> _What is required_: Only one stretch of the records below should be repeated. It starts with the line containing "git cherry-pick <commit1>空格<commit2>..., 將指定的commit複製到支線上" and goes on through the line containing "2. 為你自己學Git，擁有", exactly as written.

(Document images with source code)
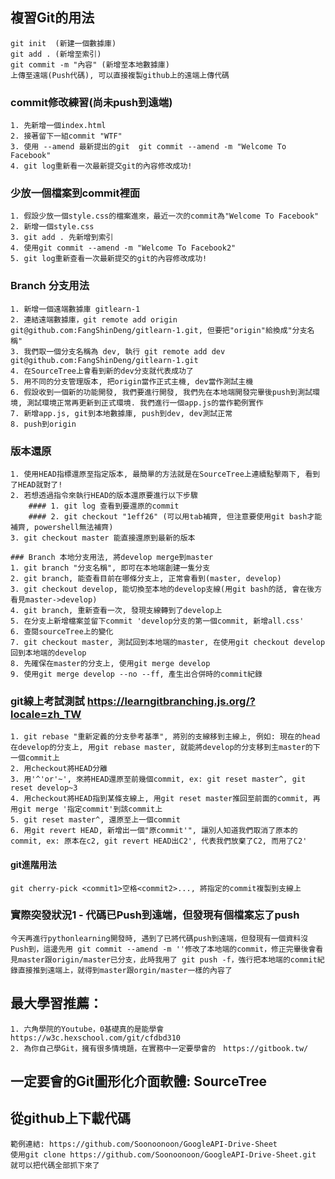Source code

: ## 複習Git的用法
    git init  (新建一個數據庫)
    git add . (新增至索引)
    git commit -m "內容" (新增至本地數據庫)
    上傳至遠端(Push代碼), 可以直接複製github上的遠端上傳代碼

### commit修改練習(尚未push到遠端)
    1. 先新增一個index.html
    2. 接著留下一組commit "WTF"
    3. 使用 --amend 最新提出的git  git commit --amend -m "Welcome To Facebook"
    4. git log重新看一次最新提交git的內容修改成功!

### 少放一個檔案到commit裡面
    1. 假設少放一個style.css的檔案進來，最近一次的commit為"Welcome To Facebook"
    2. 新增一個style.css
    3. git add . 先新增到索引
    4. 使用git commit --amend -m "Welcome To Facebook2"
    5. git log重新查看一次最新提交的git的內容修改成功!

### Branch 分支用法
    1. 新增一個遠端數據庫 gitlearn-1
    2. 連結遠端數據庫，git remote add origin git@github.com:FangShinDeng/gitlearn-1.git, 但要把"origin"給換成"分支名稱"
    3. 我們取一個分支名稱為 dev, 執行 git remote add dev git@github.com:FangShinDeng/gitlearn-1.git
    4. 在SourceTree上會看到新的dev分支就代表成功了
    5. 用不同的分支管理版本, 把origin當作正式主機, dev當作測試主機
    6. 假設收到一個新的功能開發, 我們要進行開發, 我們先在本地端開發完畢後push到測試環境, 測試環境正常再更新到正式環境. 我們進行一個app.js的當作範例實作
    7. 新增app.js, git到本地數據庫, push到dev, dev測試正常
    8. push到origin

### 版本還原
    1. 使用HEAD指標還原至指定版本, 最簡單的方法就是在SourceTree上連續點擊兩下, 看到了HEAD就對了!
    2. 若想透過指令來執行HEAD的版本還原要進行以下步驟
        #### 1. git log 查看到要還原的commit
        #### 2. git checkout "1eff26" (可以用tab補齊, 但注意要使用git bash才能補齊, powershell無法補齊)
    3. git checkout master 能直接還原到最新的版本

    ### Branch 本地分支用法, 將develop merge到master
    1. git branch "分支名稱", 即可在本地端創建一隻分支
    2. git branch, 能查看目前在哪條分支上, 正常會看到(master, develop)
    3. git checkout develop, 能切換至本地的develop支線(用git bash的話, 會在後方看見master->develop)
    4. git branch, 重新查看一次, 發現支線轉到了develop上
    5. 在分支上新增檔案並留下commit 'develop分支的第一個commit, 新增all.css'
    6. 查閱sourceTree上的變化
    7. git checkout master, 測試回到本地端的master, 在使用git checkout develop回到本地端的develop
    8. 先確保在master的分支上, 使用git merge develop
    9. 使用git merge develop --no --ff, 產生出合併時的commit紀錄

### git線上考試測試 https://learngitbranching.js.org/?locale=zh_TW
    1. git rebase "重新定義的分支參考基準", 將別的支線移到主線上, 例如: 現在的head在develop的分支上, 用git rebase master, 就能將develop的分支移到主master的下一個commit上
    2. 用checkout將HEAD分離
    3. 用'^'or'~', 來將HEAD還原至前幾個commit, ex: git reset master^, git reset develop~3
    4. 用checkout將HEAD指到某條支線上, 用git reset master推回至前面的commit, 再用git merge '指定commit'到該commit上
    5. git reset master^, 還原至上一個commit
    6. 用git revert HEAD, 新增出一個"原commit'", 讓別人知道我們取消了原本的commit, ex: 原本在c2, git revert HEAD出C2', 代表我們放棄了C2, 而用了C2'

#### git進階用法
    git cherry-pick <commit1>空格<commit2>..., 將指定的commit複製到支線上

### 實際突發狀況1 - 代碼已Push到遠端，但發現有個檔案忘了push
    今天再進行pythonlearning開發時, 遇到了已將代碼push到遠端，但發現有一個資料沒Push到，這邊先用 git commit --amend -m ''修改了本地端的commit，修正完畢後會看見master跟origin/master已分支，此時我用了 git push -f，強行把本地端的commit紀錄直接推到遠端上，就得到master跟orgin/master一樣的內容了


## 最大學習推薦：
    1. 六角學院的Youtube，0基礎真的是能學會 https://w3c.hexschool.com/git/cfdbd310
    2. 為你自己學Git，擁有很多情境題，在實務中一定要學會的　https://gitbook.tw/

## 一定要會的Git圖形化介面軟體: SourceTree

## 從github上下載代碼
    範例連結: https://github.com/Soonoonoon/GoogleAPI-Drive-Sheet
    使用git clone https://github.com/Soonoonoon/GoogleAPI-Drive-Sheet.git
    就可以把代碼全部抓下來了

> _Response area_:
    git cherry-pick <commit1>空格<commit2>..., 將指定的commit複製到支線上

### 實際突發狀況1 - 代碼已Push到遠端，但發現有個檔案忘了push
    今天再進行pythonlearning開發時, 遇到了已將代碼push到遠端，但發現有一個資料沒Push到，這邊先用 git commit --amend -m ''修改了本地端的commit，修正完畢後會看見master跟origin/master已分支，此時我用了 git push -f，強行把本地端的commit紀錄直接推到遠端上，就得到master跟orgin/master一樣的內容了


## 最大學習推薦：
    1. 六角學院的Youtube，0基礎真的是能學會 https://w3c.hexschool.com/git/cfdbd310
    2. 為你自己學Git，擁有很多情境題，在實務中一定要學會的　https://gitbook.tw/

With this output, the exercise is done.